Kaltim memang kaya sumber daya alam. Wilayah ini memiliki hutan dengan kayu dan perizinan penggunaan kawasan hutan, minyak dan gas, serta tambang batu bara yang menyumbang 70 persen produksi nasional. Kekayaan alam yang seharusnya mampu menyejahterakan rakyat Kaltim yang berjumlah sekitar 3,5 juta orang. Namun, faktanya masih terdapat rakyat yang hidup dalam kemiskinan.
Wakil Ketua Komisi Pemberantasan Korupsi (KPK) Bibit Samad Rianto beberapa waktu lalu melansir tingginya laporan masyarakat atas dugaan penyimpangan atau korupsi di provinsi terluas ini. Hingga awal tahun 2010, KPK menerima 1.254 laporan dari total pengaduan masyarakat yang mencapai 40.000 laporan. Kota Samarinda dan Kabupaten Kutai Kartanegara menempati posisi tertinggi, yaitu 264 laporan dan 203 laporan, dilanjutkan Kabupaten Berau (106 laporan), Bontang (100 laporan), dan Pasir (95 laporan).
Laporan itu memang tak serta-merta menunjukkan Kaltim adalah provinsi terkorup. Fenomena itu juga dapat dibaca secara positif, yaitu makin baiknya kesadaran publik untuk terlibat secara aktif dalam upaya pemberantasan korupsi.
”Atau memang bisa jadi Kaltim ini terkorup di antara provinsi lain di Indonesia,” ujar Carolus Tuah, Direktur Kelompok Kerja (Pokja) 30, sebuah lembaga swadaya masyarakat (LSM) di bidang pemberantasan korupsi yang berbasis di Samarinda.

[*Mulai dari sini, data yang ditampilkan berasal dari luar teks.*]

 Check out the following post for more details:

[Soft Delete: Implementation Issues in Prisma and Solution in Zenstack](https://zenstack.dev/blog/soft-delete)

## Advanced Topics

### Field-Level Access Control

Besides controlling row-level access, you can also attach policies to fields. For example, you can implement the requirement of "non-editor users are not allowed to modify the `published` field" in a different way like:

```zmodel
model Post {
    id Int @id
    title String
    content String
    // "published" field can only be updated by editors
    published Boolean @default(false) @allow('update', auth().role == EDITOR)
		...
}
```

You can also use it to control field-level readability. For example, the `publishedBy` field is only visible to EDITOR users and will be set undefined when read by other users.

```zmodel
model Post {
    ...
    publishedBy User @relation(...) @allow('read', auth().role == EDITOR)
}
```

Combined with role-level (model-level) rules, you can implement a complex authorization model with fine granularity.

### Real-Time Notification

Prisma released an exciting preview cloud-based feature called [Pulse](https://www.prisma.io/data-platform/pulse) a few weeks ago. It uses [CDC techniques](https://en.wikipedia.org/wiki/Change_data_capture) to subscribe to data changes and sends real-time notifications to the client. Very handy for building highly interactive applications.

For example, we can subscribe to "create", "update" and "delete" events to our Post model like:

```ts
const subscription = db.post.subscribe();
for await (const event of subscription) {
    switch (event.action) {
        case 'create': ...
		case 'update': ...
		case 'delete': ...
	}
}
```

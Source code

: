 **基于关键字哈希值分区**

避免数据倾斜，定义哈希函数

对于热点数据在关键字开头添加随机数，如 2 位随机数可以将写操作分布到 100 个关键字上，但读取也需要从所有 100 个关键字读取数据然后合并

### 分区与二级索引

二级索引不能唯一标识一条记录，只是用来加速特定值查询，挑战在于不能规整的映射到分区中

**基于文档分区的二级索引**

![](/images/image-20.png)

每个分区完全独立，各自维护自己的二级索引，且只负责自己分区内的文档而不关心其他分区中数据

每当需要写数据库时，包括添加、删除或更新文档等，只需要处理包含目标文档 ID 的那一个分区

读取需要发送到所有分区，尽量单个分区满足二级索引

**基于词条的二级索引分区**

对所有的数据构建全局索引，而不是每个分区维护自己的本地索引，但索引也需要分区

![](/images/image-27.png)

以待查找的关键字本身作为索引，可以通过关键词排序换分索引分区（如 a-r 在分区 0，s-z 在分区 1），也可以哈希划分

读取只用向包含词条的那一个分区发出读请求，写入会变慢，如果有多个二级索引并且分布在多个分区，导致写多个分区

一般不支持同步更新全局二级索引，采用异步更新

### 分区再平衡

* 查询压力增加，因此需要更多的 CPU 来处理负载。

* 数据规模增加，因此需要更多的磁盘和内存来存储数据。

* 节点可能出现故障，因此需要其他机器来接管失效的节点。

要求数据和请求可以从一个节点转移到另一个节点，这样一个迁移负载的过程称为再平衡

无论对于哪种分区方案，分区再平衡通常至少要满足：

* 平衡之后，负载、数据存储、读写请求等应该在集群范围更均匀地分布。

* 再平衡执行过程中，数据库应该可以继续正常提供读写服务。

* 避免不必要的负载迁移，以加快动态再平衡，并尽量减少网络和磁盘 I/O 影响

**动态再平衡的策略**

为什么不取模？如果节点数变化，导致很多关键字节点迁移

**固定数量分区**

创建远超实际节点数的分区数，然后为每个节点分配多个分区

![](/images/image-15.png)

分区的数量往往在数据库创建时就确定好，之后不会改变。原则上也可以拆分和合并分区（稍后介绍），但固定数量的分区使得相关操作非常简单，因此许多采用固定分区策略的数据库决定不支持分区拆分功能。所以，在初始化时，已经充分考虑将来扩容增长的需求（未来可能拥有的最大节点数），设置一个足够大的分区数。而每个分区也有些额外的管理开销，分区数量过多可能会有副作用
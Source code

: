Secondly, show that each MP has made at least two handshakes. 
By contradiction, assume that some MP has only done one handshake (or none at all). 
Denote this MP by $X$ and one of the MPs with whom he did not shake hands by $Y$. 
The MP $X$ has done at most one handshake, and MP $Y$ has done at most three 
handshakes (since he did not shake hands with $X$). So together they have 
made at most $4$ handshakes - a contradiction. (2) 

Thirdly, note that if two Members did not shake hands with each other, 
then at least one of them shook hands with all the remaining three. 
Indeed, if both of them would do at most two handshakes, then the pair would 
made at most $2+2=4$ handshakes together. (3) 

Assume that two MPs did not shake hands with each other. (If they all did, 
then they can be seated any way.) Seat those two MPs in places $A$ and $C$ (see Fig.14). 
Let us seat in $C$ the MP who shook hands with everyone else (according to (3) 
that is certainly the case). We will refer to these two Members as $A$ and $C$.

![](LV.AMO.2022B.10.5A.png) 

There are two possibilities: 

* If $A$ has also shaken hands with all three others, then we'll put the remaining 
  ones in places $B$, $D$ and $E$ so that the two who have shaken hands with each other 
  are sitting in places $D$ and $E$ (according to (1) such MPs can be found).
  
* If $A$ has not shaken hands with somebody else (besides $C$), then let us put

Faktanya, memang tak sedikit pejabat, baik di tingkat provinsi maupun kabupaten/kota, terseret kasus korupsi. Sebut saja Suwarna AF (mantan Gubernur Kaltim) dan Syaukani Hasan Rais (mantan Bupati Kutai Kartanegara) yang sempat diadili di Pengadilan Khusus Tindak Pidana Korupsi. Sejumlah pejabat juga diadili di pengadilan negeri setempat. Tak hanya pejabat pemerintahan, rektor pun turut terseret, seperti yang dialami Rektor Universitas Kutai Kartanegara Muhammad Aswin. Ia terjerat kasus bantuan sosial ketika menjabat Sekretaris Daerah Kutai Kartanegara.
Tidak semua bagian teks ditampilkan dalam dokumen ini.